ABOUT THIS TASK: Repeat nothing but the lines below running from the one containing "45. #30791583 (贡献次数: 3)" to the one containing "71. #96913885 (贡献次数: 1)". Keep both end lines.

_ _ _ _

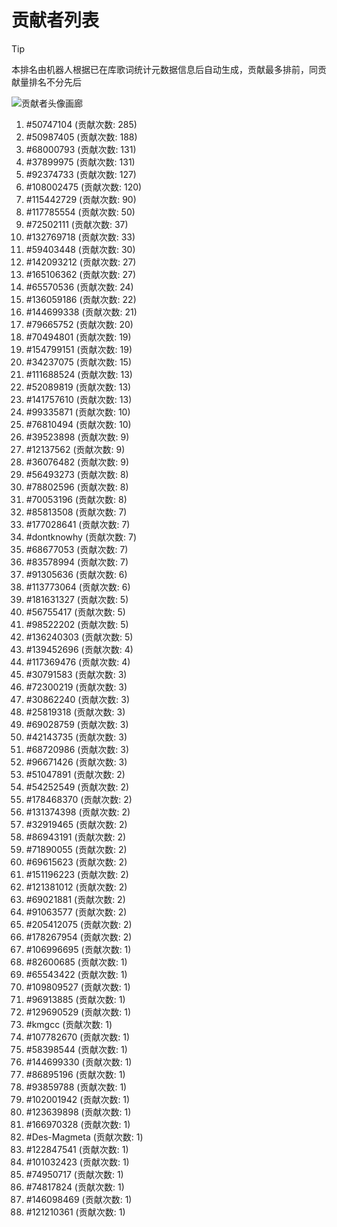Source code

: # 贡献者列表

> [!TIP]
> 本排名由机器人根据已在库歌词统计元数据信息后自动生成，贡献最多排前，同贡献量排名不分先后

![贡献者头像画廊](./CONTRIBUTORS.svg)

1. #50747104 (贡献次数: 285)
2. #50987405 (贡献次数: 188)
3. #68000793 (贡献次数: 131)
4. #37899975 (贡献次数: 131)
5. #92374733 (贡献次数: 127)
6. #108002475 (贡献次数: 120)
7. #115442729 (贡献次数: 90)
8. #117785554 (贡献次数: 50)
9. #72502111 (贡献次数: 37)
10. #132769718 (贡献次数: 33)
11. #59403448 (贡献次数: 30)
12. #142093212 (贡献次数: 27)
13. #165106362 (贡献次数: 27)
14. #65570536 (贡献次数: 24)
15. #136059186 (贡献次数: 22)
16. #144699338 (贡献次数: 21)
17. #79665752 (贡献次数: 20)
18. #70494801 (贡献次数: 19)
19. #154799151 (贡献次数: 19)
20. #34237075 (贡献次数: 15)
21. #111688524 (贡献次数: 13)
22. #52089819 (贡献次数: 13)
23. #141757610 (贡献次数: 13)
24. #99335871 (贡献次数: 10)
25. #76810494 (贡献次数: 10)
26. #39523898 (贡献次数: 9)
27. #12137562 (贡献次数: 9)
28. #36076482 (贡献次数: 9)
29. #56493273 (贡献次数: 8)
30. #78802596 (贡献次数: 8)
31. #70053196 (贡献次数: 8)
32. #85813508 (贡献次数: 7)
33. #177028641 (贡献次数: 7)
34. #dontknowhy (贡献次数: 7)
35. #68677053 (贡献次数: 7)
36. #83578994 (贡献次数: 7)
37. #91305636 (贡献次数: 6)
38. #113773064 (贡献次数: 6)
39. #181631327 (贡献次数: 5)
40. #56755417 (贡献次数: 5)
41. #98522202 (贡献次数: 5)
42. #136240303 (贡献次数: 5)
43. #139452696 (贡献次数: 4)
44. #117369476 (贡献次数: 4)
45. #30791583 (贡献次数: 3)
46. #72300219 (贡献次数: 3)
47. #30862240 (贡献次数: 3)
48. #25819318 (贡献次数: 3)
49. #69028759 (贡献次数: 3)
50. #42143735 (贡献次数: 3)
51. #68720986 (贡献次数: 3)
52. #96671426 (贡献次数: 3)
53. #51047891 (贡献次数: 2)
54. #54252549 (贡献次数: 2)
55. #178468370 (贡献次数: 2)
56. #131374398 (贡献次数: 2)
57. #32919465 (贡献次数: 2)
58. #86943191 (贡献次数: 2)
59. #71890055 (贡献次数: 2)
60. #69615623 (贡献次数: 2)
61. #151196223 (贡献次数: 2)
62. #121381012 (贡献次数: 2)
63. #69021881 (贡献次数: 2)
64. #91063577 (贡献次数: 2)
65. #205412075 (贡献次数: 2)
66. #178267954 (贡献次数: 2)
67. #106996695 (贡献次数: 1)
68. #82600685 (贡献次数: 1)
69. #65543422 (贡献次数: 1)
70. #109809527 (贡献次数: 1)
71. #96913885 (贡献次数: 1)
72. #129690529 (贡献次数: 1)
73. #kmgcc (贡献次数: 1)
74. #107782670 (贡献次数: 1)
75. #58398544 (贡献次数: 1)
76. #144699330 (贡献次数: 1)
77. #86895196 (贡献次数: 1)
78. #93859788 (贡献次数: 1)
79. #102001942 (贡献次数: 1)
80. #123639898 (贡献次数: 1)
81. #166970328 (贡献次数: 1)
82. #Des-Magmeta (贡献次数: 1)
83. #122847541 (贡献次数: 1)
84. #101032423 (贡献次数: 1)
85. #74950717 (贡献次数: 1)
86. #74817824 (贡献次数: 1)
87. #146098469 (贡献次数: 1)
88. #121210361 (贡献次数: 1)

_ _ _ _

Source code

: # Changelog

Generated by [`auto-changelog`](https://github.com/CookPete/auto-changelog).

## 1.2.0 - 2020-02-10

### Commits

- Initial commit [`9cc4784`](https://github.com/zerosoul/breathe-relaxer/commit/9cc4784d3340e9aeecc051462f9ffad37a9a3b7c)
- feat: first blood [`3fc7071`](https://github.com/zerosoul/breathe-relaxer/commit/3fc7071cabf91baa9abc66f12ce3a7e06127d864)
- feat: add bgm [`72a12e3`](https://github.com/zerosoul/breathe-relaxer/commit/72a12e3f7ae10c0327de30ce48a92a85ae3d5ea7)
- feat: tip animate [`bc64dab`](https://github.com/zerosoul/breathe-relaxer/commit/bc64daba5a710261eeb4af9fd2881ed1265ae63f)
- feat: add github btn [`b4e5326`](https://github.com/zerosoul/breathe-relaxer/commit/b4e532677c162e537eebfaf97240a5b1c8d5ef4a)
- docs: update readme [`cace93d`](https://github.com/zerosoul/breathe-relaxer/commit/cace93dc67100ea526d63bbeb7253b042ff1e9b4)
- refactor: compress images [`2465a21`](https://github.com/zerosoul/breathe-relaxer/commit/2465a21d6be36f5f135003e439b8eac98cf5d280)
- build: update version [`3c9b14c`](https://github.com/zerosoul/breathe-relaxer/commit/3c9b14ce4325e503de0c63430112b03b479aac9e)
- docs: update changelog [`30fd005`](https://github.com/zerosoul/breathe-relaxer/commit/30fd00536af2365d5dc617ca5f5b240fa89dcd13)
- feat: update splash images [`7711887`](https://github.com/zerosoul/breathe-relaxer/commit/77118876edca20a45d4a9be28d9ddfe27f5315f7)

_ _ _ _

OUTPUT OF THE TASK:
45. #30791583 (贡献次数: 3)
46. #72300219 (贡献次数: 3)
47. #30862240 (贡献次数: 3)
48. #25819318 (贡献次数: 3)
49. #69028759 (贡献次数: 3)
50. #42143735 (贡献次数: 3)
51. #68720986 (贡献次数: 3)
52. #96671426 (贡献次数: 3)
53. #51047891 (贡献次数: 2)
54. #54252549 (贡献次数: 2)
55. #178468370 (贡献次数: 2)
56. #131374398 (贡献次数: 2)
57. #32919465 (贡献次数: 2)
58. #86943191 (贡献次数: 2)
59. #71890055 (贡献次数: 2)
60. #69615623 (贡献次数: 2)
61. #151196223 (贡献次数: 2)
62. #121381012 (贡献次数: 2)
63. #69021881 (贡献次数: 2)
64. #91063577 (贡献次数: 2)
65. #205412075 (贡献次数: 2)
66. #178267954 (贡献次数: 2)
67. #106996695 (贡献次数: 1)
68. #82600685 (贡献次数: 1)
69. #65543422 (贡献次数: 1)
70. #109809527 (贡献次数: 1)
71. #96913885 (贡献次数: 1)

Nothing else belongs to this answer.